Stored data entries:
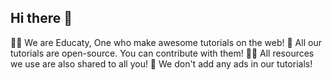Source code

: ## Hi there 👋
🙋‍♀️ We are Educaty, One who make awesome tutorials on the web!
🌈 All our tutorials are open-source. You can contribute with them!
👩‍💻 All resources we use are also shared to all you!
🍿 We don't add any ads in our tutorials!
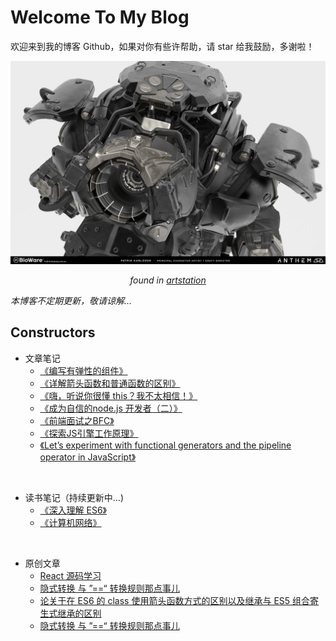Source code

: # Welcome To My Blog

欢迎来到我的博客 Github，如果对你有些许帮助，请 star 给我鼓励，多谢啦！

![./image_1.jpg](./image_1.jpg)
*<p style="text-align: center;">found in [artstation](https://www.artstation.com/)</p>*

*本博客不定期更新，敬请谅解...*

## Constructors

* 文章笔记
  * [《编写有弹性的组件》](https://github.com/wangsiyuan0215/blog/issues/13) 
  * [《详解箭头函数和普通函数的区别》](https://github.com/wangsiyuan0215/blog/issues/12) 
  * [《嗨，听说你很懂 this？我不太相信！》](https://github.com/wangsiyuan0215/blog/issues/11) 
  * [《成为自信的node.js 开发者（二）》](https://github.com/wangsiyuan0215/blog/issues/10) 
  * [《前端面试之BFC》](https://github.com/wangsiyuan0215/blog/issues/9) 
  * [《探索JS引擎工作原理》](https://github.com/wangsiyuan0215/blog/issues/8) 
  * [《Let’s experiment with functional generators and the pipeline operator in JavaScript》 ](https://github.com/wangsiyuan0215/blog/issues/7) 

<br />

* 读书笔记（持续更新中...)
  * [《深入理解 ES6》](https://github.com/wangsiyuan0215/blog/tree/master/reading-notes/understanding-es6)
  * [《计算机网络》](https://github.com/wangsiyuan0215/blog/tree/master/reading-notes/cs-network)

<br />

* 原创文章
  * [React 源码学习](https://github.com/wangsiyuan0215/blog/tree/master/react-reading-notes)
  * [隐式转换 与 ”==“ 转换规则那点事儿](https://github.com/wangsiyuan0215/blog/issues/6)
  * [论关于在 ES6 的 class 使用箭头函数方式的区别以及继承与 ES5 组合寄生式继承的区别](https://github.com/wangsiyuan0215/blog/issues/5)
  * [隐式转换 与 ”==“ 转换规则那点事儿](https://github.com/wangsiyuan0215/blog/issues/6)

- **TASK DESCRIPTION**
Only the pictures stay out; the rest of the entries above must be written out exactly.

- **TASK ANSWER**
Source code

: ## Hi there 👋
🙋‍♀️ We are Educaty, One who make awesome tutorials on the web!
🌈 All our tutorials are open-source. You can contribute with them!
👩‍💻 All resources we use are also shared to all you!
🍿 We don't add any ads in our tutorials!
Source code

: # Welcome To My Blog

欢迎来到我的博客 Github，如果对你有些许帮助，请 star 给我鼓励，多谢啦！

![./image_1.jpg](./image_1.jpg)
*<p style="text-align: center;">found in [artstation](https://www.artstation.com/)</p>*

*本博客不定期更新，敬请谅解...*

## Constructors

* 文章笔记
  * [《编写有弹性的组件》](https://github.com/wangsiyuan0215/blog/issues/13) 
  * [《详解箭头函数和普通函数的区别》](https://github.com/wangsiyuan0215/blog/issues/12) 
  * [《嗨，听说你很懂 this？我不太相信！》](https://github.com/wangsiyuan0215/blog/issues/11) 
  * [《成为自信的node.js 开发者（二）》](https://github.com/wangsiyuan0215/blog/issues/10) 
  * [《前端面试之BFC》](https://github.com/wangsiyuan0215/blog/issues/9) 
  * [《探索JS引擎工作原理》](https://github.com/wangsiyuan0215/blog/issues/8) 
  * [《Let’s experiment with functional generators and the pipeline operator in JavaScript》 ](https://github.com/wangsiyuan0215/blog/issues/7) 

<br />

* 读书笔记（持续更新中...)
  * [《深入理解 ES6》](https://github.com/wangsiyuan0215/blog/tree/master/reading-notes/understanding-es6)
  * [《计算机网络》](https://github.com/wangsiyuan0215/blog/tree/master/reading-notes/cs-network)

<br />

* 原创文章
  * [React 源码学习](https://github.com/wangsiyuan0215/blog/tree/master/react-reading-notes)
  * [隐式转换 与 ”==“ 转换规则那点事儿](https://github.com/wangsiyuan0215/blog/issues/6)
  * [论关于在 ES6 的 class 使用箭头函数方式的区别以及继承与 ES5 组合寄生式继承的区别](https://github.com/wangsiyuan0215/blog/issues/5)
  * [隐式转换 与 ”==“ 转换规则那点事儿](https://github.com/wangsiyuan0215/blog/issues/6)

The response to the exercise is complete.